A mystery solved, sort of - Sternbergia colchiciflora

Jane McGary janemcgary@earthlink.net
Fri, 02 Feb 2007 09:33:07 PST
I have also noticed a seed capsule (which unfortunately got eaten by 
something before it ripened) on Sternbergia colchiciflora, when I hadn't 
seen a flower, but I assumed that I simply had missed the brief, tiny flower.

There has been discussion of Sternbergia seed set and germination here, 
with some writing that they can't get viable seed from their garden plants. 
However, I think I've got viable seed on all those that I grow (the only 
one I don't have is S. fischeriana) in past years, and in fact there are 
self-sown seedlings in the plunge material in the bulb frames. I have 
seedlings of S. greuteriana coming up from seed I saved last summer.
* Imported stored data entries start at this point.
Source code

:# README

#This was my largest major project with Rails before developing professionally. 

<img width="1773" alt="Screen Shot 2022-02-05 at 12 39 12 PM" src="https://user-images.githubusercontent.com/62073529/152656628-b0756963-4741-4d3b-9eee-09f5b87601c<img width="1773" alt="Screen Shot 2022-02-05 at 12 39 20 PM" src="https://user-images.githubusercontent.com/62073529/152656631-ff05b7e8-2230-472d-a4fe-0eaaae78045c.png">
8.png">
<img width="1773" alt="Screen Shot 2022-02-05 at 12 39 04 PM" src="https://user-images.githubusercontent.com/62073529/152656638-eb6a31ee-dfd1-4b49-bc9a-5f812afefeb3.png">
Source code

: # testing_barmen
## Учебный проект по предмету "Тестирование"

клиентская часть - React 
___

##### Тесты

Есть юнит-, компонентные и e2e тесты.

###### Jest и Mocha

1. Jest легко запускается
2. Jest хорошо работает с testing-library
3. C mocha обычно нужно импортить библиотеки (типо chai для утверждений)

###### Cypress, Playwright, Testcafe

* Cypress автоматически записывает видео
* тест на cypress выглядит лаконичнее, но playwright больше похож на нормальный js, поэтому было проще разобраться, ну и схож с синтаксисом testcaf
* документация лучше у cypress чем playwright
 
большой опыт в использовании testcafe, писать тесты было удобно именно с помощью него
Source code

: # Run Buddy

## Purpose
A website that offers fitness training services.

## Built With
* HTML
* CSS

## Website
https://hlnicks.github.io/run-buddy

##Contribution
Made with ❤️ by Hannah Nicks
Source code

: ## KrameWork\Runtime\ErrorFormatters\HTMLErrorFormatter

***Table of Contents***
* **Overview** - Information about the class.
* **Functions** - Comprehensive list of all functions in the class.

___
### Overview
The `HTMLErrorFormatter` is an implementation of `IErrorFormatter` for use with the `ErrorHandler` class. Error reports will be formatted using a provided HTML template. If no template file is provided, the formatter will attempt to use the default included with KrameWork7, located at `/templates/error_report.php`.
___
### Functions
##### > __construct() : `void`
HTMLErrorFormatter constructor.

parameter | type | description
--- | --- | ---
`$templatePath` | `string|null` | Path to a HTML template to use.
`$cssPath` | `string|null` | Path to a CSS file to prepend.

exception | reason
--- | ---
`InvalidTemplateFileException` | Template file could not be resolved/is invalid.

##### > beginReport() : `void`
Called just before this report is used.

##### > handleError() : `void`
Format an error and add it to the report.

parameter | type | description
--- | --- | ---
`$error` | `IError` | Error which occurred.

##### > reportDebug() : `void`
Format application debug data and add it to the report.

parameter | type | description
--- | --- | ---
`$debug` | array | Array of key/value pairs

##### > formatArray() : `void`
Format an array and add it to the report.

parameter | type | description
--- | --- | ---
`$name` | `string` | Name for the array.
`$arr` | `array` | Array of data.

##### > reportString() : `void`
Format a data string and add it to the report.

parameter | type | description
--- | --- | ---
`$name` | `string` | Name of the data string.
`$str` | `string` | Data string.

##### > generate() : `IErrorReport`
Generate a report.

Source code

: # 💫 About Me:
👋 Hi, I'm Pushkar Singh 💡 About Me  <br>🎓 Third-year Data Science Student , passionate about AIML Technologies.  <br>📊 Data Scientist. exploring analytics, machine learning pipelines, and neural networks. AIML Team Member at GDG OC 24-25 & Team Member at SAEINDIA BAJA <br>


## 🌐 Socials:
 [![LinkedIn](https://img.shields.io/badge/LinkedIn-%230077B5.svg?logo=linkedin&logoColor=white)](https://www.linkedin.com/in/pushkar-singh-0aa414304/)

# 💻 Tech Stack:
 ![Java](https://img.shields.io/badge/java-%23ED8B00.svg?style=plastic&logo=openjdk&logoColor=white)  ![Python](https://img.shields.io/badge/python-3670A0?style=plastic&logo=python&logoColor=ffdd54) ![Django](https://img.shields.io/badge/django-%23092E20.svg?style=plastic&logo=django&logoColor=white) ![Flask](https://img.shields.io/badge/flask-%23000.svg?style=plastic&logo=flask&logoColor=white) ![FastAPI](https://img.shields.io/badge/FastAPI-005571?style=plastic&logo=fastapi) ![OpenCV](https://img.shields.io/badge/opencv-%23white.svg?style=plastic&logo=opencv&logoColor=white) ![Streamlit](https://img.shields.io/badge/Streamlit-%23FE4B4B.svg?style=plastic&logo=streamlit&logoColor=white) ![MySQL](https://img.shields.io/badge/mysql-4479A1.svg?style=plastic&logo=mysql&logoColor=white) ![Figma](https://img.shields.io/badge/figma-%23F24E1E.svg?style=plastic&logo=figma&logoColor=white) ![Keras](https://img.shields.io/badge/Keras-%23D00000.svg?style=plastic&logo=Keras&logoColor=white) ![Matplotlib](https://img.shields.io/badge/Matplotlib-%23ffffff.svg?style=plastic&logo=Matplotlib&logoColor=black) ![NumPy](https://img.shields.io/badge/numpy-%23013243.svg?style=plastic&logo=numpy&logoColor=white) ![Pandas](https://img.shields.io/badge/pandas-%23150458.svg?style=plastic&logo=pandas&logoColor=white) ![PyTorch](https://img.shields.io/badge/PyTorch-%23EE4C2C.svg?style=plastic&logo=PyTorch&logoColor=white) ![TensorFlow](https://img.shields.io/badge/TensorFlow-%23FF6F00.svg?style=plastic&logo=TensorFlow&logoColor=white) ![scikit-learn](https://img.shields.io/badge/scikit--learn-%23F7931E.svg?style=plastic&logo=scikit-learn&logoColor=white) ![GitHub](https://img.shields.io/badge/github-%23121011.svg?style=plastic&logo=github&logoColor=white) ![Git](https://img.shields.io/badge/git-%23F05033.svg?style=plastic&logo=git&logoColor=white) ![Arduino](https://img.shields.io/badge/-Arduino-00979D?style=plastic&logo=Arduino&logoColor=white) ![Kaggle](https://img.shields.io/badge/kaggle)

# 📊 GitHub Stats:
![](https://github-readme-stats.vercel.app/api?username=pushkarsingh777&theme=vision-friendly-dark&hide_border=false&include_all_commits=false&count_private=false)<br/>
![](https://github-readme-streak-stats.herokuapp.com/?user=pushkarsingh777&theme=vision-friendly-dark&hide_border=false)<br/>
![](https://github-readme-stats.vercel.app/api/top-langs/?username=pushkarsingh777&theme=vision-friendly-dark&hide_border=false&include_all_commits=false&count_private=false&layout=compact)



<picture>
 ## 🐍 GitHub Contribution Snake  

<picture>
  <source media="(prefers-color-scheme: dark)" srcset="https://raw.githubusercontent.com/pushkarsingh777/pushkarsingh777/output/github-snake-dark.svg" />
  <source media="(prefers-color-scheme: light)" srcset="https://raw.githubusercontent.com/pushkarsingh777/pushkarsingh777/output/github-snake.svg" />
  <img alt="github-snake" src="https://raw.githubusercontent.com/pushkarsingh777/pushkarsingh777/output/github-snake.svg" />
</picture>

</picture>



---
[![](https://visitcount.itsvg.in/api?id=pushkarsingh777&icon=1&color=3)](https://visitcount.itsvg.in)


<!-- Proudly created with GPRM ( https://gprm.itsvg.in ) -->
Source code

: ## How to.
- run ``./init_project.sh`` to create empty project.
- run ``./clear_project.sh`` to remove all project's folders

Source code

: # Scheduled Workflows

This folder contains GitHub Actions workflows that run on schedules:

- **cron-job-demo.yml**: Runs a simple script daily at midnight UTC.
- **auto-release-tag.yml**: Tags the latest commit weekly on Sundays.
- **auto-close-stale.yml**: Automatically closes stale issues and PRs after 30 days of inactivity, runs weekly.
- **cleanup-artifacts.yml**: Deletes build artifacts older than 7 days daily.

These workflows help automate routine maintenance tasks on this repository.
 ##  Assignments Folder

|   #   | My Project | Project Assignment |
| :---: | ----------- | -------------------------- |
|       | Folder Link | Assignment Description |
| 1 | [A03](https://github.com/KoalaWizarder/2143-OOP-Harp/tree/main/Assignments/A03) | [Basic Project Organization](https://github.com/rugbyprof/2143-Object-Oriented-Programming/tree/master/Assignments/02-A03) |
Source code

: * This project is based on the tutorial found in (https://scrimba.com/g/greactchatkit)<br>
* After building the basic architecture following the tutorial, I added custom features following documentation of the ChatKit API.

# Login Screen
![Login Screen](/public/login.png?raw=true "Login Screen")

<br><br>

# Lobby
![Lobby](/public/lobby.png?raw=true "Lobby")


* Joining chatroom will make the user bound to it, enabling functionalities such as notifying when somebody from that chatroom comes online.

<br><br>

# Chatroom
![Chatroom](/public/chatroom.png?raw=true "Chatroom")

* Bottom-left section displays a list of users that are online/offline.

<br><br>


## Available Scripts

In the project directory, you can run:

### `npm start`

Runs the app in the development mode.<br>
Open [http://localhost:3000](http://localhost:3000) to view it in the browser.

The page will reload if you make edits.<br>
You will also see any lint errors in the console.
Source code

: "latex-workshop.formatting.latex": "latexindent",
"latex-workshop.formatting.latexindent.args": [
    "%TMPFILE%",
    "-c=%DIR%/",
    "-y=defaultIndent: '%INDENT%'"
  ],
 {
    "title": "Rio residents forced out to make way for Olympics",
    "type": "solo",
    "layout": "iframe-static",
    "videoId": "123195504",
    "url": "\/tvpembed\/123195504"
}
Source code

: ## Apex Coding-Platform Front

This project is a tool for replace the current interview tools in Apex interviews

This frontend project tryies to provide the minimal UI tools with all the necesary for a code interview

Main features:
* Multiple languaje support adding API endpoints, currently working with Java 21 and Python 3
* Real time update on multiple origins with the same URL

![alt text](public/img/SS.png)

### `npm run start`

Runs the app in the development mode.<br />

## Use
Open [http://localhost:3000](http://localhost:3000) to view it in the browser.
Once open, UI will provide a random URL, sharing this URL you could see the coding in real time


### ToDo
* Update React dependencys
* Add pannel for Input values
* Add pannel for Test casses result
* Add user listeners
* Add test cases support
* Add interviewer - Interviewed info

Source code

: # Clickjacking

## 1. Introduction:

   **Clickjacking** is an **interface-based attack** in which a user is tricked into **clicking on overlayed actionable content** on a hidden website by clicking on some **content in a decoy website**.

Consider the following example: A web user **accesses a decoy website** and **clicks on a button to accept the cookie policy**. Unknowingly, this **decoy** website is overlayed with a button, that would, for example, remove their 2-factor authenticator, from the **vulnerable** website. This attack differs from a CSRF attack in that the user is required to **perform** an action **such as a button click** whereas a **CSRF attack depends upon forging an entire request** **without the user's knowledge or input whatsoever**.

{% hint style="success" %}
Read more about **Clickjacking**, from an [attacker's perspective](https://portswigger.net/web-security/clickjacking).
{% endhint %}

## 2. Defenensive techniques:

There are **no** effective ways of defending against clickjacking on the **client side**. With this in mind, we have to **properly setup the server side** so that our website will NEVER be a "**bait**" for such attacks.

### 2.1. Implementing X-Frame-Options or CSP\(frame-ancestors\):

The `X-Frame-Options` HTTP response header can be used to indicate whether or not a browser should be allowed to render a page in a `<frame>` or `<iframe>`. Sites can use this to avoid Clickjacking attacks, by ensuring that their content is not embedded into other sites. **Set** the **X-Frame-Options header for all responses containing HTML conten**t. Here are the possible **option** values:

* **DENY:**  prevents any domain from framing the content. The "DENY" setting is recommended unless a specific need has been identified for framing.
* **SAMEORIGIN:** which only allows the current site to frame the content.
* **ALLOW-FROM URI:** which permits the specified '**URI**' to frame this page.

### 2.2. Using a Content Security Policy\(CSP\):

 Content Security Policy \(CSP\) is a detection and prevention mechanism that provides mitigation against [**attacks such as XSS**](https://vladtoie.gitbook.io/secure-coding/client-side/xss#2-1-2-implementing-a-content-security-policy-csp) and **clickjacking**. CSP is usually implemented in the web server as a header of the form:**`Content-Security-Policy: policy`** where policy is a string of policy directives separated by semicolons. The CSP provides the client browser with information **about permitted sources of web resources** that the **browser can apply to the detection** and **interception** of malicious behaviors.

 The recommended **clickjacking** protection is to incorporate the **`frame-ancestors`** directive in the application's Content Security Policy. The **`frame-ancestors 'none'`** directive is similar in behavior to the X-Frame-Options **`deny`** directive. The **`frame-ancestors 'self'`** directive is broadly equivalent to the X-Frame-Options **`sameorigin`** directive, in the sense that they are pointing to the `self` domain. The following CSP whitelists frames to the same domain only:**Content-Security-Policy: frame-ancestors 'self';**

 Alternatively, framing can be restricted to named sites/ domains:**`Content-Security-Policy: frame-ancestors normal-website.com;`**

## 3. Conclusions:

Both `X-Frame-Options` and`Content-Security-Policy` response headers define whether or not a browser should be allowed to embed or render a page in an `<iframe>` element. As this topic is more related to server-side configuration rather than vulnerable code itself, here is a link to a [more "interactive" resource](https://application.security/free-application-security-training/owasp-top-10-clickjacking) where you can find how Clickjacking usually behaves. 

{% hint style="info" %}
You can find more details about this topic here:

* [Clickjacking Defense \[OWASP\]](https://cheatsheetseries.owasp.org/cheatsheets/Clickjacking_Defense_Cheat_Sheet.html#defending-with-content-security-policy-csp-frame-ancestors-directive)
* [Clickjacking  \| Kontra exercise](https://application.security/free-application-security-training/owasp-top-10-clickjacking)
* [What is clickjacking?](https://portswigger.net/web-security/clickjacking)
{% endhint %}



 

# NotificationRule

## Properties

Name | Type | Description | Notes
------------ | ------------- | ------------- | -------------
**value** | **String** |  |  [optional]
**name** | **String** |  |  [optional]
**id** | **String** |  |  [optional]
One that I'm particularly eager to increase, however, is S. candida, and I 
haven't managed to get the seeds before something else (mice?) got them -- 
and now two of my five bulbs have been destroyed by bulb fly grubs. I 
routinely cover all the autumn-flowering sternbergias with Reemay to 
prevent this, but I didn't cover S. candida because it continues growing so 
long into spring, and that doomed it. This year I'll get the Reemay on it 
early. And even this measure isn't perfect; apparently in spite of the 
cover a bulb fly got to a double snowdrop I was growing, and even though I 
squeeze the bulbs firmly to see if they're sound, I managed to send out a 
couple of bad ones last summer.

I probably should group all the amaryllids in the frames and make a big 
cover, say of sheer drapery fabric, to protect them wholesale. This seems 
to be working with the crocuses, which are often dug by deer mice. I 
covered a big section devoted to crocus with small-mesh aviary wire last 
fall and have seen no sign of predation there, though of course it's ugly 
and I can't lift the pots individually.